DONDE SE QUEMAN LIBROS…
LAURA
TERCIADO
Mientras unos
queman, otros hacen lo mismo a golpe de prohibición. Ocurre en Estados Unidos,
ocurre también en Europa
… se acabarán quemando también a las personas”. Así reza la frase de Heinrich Heine que, aparte de en ‘Almansor’, también está escrita en una placa en el suelo que puede encontrarse en la Bebelplatz de Berlín. Esto no es casual, ni mucho menos. El triste motivo por el que pueden leerse allí estas palabras es porque este lugar que fue escenario de la quema de miles de libros censurados por los nazis la noche del 10 de mayo de 1933.
Heine escribió esas
palabras muchos años antes de esa trágica noche en la que cientos de personas
miraban arder las páginas de los escritos que consideraban “subversivos”
(decadentes morales, bolcheviques, de espíritu anti-alemán) con el brazo
derecho en alto.

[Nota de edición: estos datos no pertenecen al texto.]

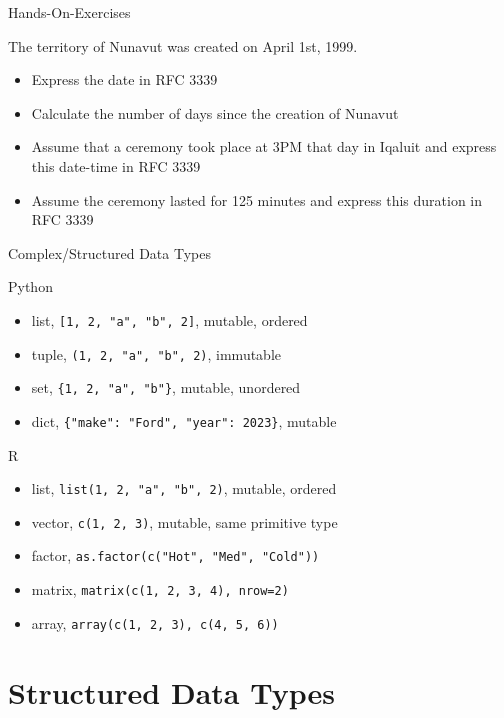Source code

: \documentclass[ignorenonframetext,xcolor=x11names]{beamer}
\begin{document}
\begin{frame}{Hands-On-Exercises}

\begin{tcolorbox}[colback=code]
The territory of Nunavut was created on April 1st, 1999.
\end{tcolorbox}

\begin{itemize}
	\item Express the date in RFC 3339
	\item Calculate the number of days since the creation of Nunavut
	\item Assume that a ceremony took place at 3PM that day in Iqaluit and express this date-time in RFC 3339
	\item Assume the ceremony lasted for 125 minutes and express this duration in RFC 3339
\end{itemize}
\end{frame}

\begin{frame}{Complex/Structured Data Types}
\small
\begin{block}{Python}
	\begin{itemize}
		\item list, \texttt{[1, 2, "a", "b", 2]}, mutable, ordered
		\item tuple, \texttt{(1, 2, "a", "b", 2)}, immutable
		\item set, \texttt{\{1, 2, "a", "b"\}},  mutable, unordered
		\item dict, \texttt{\{"make": "Ford", "year": 2023\}}, mutable
	\end{itemize}
\end{block}
\begin{block}{R}
	\begin{itemize}
		\item list, \texttt{list(1, 2, "a", "b", 2)}, mutable, ordered
		\item vector, \texttt{c(1, 2, 3)}, mutable, same primitive type
		\item factor, \texttt{as.factor(c("Hot", "Med", "Cold"))}
		\item matrix, \texttt{matrix(c(1, 2, 3, 4), nrow=2)}
		\item array, \texttt{array(c(1, 2, 3), c(4, 5, 6))}
	\end{itemize}
\end{block}
\end{frame}

\section{Structured Data Types}
\end{document}
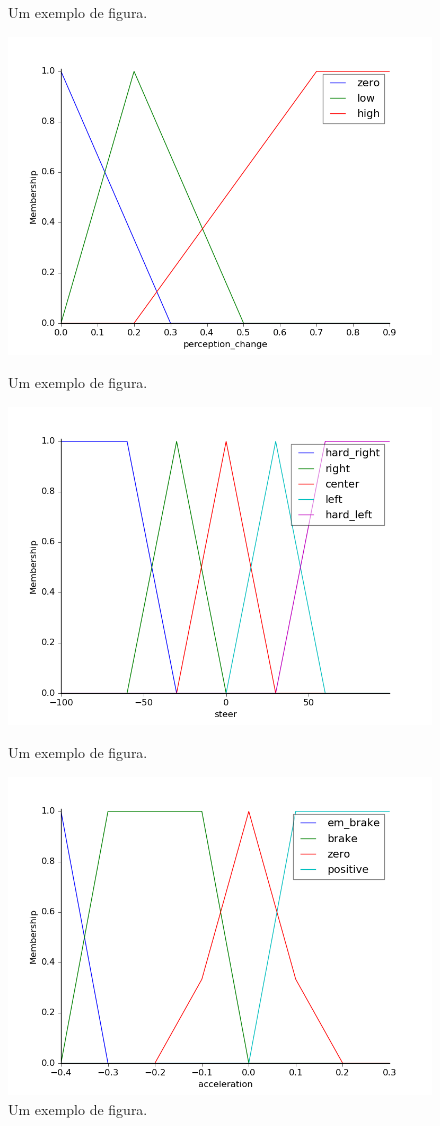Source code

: \documentclass[twoside,conference,a4paper]{IEEEtran}
\begin{document}
\begin{figure}[]
  \caption{Um exemplo de figura.}
  \label{fig:fig2}
  \includegraphics[width=1\hsize]{figuras/per_change.png}
  \caption{Um exemplo de figura.}
  \label{fig:fig3}

  \includegraphics[width=1\hsize]{figuras/steer.png}
  \caption{Um exemplo de figura.}
  \label{fig:fig4}

  \includegraphics[width=1\hsize]{figuras/acc.png}
  \caption{Um exemplo de figura.}
  \label{fig:fig5}
\end{figure}
\end{document}
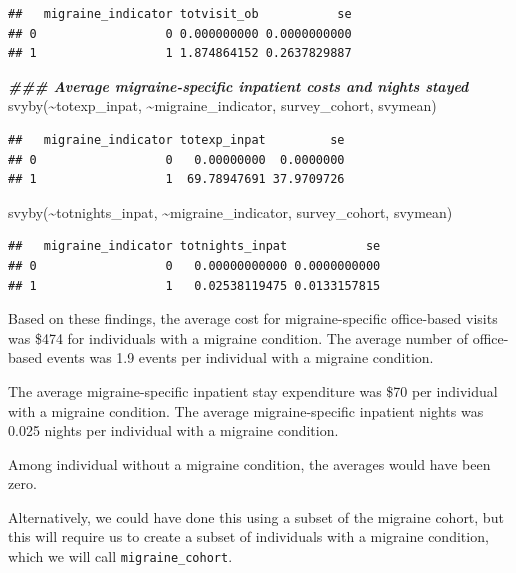 \documentclass[
]{book}
\newenvironment{Shaded}{\begin{snugshade}}{\end{snugshade}}
\newcommand{\DocumentationTok}[1]{\textcolor[rgb]{0.56,0.35,0.01}{\textbf{\textit{#1}}}}
\newcommand{\FunctionTok}[1]{\textcolor[rgb]{0.00,0.00,0.00}{#1}}
\newcommand{\NormalTok}[1]{#1}
\newcommand{\SpecialCharTok}[1]{\textcolor[rgb]{0.00,0.00,0.00}{#1}}
\begin{document}
\begin{verbatim}
##   migraine_indicator totvisit_ob           se
## 0                  0 0.000000000 0.0000000000
## 1                  1 1.874864152 0.2637829887
\end{verbatim}

\begin{Shaded}
\begin{Highlighting}[]
\DocumentationTok{\#\#\# Average migraine{-}specific inpatient costs and nights stayed}
\FunctionTok{svyby}\NormalTok{(}\SpecialCharTok{\textasciitilde{}}\NormalTok{totexp\_inpat, }\SpecialCharTok{\textasciitilde{}}\NormalTok{migraine\_indicator, survey\_cohort, svymean)}
\end{Highlighting}
\end{Shaded}

\begin{verbatim}
##   migraine_indicator totexp_inpat         se
## 0                  0   0.00000000  0.0000000
## 1                  1  69.78947691 37.9709726
\end{verbatim}

\begin{Shaded}
\begin{Highlighting}[]
\FunctionTok{svyby}\NormalTok{(}\SpecialCharTok{\textasciitilde{}}\NormalTok{totnights\_inpat, }\SpecialCharTok{\textasciitilde{}}\NormalTok{migraine\_indicator, survey\_cohort, svymean)}
\end{Highlighting}
\end{Shaded}

\begin{verbatim}
##   migraine_indicator totnights_inpat           se
## 0                  0   0.00000000000 0.0000000000
## 1                  1   0.02538119475 0.0133157815
\end{verbatim}

Based on these findings, the average cost for migraine-specific office-based visits was \$474 for individuals with a migraine condition. The average number of office-based events was 1.9 events per individual with a migraine condition.

The average migraine-specific inpatient stay expenditure was \$70 per individual with a migraine condition. The average migraine-specific inpatient nights was 0.025 nights per individual with a migraine condition.

Among individual without a migraine condition, the averages would have been zero.

Alternatively, we could have done this using a subset of the migraine cohort, but this will require us to create a subset of individuals with a migraine condition, which we will call \texttt{migraine\_cohort}.
\end{document}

Apilaron libros escritos por autores judíos, comunistas y
sobre cualquier tema que promoviese valores democráticos y liberales. Esto
ocurrió apenas tres meses más tarde de que Adolf Hitler ascendiera al poder y
no fue un hecho aislado: esa misma noche fueron quemados otros tantos miles de
ejemplares en las plazas de las universidades.
Esas hogueras
fueron encendidas por las ligas estudiantiles con el consentimiento (y
participación) del cuerpo docente. Esta atrocidad, este ataque directo a la
libertad de expresión y al pensamiento crítico, detrás de la cual estaba
Goebbels, significó también algo muy simbólico: los nazis iban a conquistar la
hegemonía cultural y nadie parecía poner oposición alguna a que las llamas se
extendieran por toda Europa.
Poco puede parecer
que tenga que ver esto con la aberrante escena que corrió como la pólvora hace
varios días en redes sociales, la de William Eigel y Nick Schroer (ambos
senadores republicanos) quemando libros pertenecientes a la supuesta “agenda
liberal woke”… con lanzallamas.
Los lanzallamas
actúan de la misma manera, aunque más inmediata, pero el resultado es el mismo.

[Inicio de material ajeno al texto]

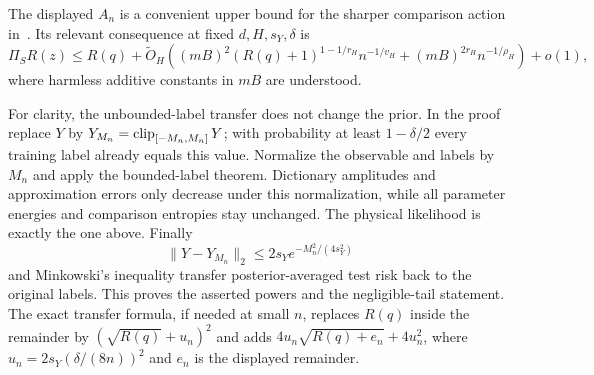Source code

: The displayed $A_n$ is a convenient upper bound for the sharper
comparison action in~\cite{gaussian}. Its relevant consequence at
fixed $d,H,s_Y,\delta$ is
\begin{equation}
 \Pi_SR(z)\le R(q)+
 \widetilde O_H\left((mB)^2(R(q)+1)^{1-1/r_H}n^{-1/v_H}
              +(mB)^{2r_H}n^{-1/\rho_H}
\right)+o(1),
 \label{eq:gaussian-interface-coarse}
\end{equation}
where harmless additive constants in $mB$ are understood.

For clarity, the unbounded-label transfer does not change the prior.
In the proof replace $Y$ by $Y_{M_n}=\operatorname{clip}_{[-M_n,M_n]}Y$; with
probability at least $1-\delta/2$ every training label already equals
this value. Normalize the observable and labels by $M_n$ and apply
the bounded-label theorem. Dictionary amplitudes and approximation
errors only decrease under this normalization, while all parameter
energies and comparison entropies stay unchanged. The physical
likelihood is exactly the one above. Finally
\[
 \|Y-Y_{M_n}\|_2\le
 2s_Ye^{-M_n^2/(4s_Y^2)}
\]
and Minkowski's inequality transfer posterior-averaged test risk back
to the original labels. This proves the asserted powers and the
negligible-tail statement. The exact transfer formula, if needed at
small $n$, replaces $R(q)$ inside the remainder by
$(\sqrt{R(q)}+u_n)^2$ and adds
$4u_n\sqrt{R(q)+e_n}+4u_n^2$, where
$u_n=2s_Y(\delta/(8n))^2$ and $e_n$ is the displayed remainder.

Y nos recuerda, igualmente, la fragilidad de la libertad intelectual y la
necesidad de protegerla.
Esta nueva quema de
libros está ahora protagonizada por aquellos que se autodenominan “defensores
de la democracia” y “protectores” de la vida. Y que, lejos de sentir vergüenza,
se reafirman en lo acontecido. De hecho, podemos ver en el perfil de X del
propio Eigel cómo ironiza con las llamas que prendió y afirma “no me retracto
de nada, no me disculpo por nada y lucharé para proteger a los niños en todo
momento”.
La quema de libros
es, igualmente, censura. La quema de libros es un acto de violencia contra el
conocimiento, la opinión y el debate constructivo. La quema de libros es un
atentado contra el diálogo, el fuego es juez y verdugo, y el silencio que
impone es preludio siempre de algo peor. No se debe permitir que haya voces
imperantes y voces disidentes, no se puede imponer la ignorancia.
Mientras unos
queman, otros hacen lo mismo a golpe de prohibición. Ocurre en Estados Unidos,
ocurre también en Europa. Libros que se prohíben en centros educativos, páginas
que se censuran en las estanterías de las librerías, películas que se recortan,
obras de teatro que salen de la programación.
Es lo mismo, aunque
el fuego sea más evidente. Los lanzallamas actúan de la misma manera, aunque
más inmediata, pero el resultado es el mismo. Y nos recuerda, igualmente, la
fragilidad de la libertad intelectual y la necesidad de protegerla. Porque
detrás de las voces “disidentes”, hay personas. Y donde se queman libros… se
acabarán quemando también a esas personas.